DIRECTIONS. Copy, from the data below, each line that has the word "defined".

[Start of section]

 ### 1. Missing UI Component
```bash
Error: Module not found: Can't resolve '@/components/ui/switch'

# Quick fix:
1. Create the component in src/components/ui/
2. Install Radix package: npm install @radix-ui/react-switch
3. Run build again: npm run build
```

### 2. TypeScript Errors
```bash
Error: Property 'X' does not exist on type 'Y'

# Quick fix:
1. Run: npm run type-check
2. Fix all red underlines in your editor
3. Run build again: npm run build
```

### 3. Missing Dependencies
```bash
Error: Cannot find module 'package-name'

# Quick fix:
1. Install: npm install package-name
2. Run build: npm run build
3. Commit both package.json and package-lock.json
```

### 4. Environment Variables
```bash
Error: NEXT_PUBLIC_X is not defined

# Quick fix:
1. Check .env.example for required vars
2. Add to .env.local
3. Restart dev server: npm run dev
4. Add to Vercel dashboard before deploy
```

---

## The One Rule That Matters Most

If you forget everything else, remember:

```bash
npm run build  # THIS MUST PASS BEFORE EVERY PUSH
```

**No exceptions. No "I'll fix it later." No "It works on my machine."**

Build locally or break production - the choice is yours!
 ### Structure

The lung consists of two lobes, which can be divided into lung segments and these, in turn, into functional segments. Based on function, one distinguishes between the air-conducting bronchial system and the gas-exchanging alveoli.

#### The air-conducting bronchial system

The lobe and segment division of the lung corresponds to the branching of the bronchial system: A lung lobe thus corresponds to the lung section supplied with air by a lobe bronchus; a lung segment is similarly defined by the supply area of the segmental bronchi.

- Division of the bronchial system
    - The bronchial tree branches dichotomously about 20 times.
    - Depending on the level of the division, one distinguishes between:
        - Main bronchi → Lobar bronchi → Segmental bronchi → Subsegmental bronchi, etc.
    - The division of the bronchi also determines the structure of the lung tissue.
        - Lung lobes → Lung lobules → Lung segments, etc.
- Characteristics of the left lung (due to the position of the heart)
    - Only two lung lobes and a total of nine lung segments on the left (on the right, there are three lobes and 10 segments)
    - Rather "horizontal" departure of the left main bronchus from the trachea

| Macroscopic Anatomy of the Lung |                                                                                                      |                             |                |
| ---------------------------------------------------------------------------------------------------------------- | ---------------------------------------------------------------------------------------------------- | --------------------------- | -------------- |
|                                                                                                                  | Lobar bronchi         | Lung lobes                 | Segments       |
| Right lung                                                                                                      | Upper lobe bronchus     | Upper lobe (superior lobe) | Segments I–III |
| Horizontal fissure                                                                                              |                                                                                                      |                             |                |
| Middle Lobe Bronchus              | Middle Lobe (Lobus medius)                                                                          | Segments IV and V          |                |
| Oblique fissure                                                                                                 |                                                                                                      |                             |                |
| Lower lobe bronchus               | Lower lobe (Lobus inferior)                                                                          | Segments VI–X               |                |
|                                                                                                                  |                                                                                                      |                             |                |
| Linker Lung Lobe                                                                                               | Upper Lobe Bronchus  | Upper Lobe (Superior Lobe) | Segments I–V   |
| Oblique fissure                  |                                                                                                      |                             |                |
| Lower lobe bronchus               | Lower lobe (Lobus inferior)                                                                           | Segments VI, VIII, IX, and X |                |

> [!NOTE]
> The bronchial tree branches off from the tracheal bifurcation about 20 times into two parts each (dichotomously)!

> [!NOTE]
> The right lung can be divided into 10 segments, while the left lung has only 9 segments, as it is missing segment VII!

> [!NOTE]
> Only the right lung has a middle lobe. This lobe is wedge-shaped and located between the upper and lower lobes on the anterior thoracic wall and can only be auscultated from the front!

[End of section]

RESULT OF THE EXERCISE.
Error: NEXT_PUBLIC_X is not defined
The lobe and segment division of the lung corresponds to the branching of the bronchial system: A lung lobe thus corresponds to the lung section supplied with air by a lobe bronchus; a lung segment is similarly defined by the supply area of the segmental bronchi.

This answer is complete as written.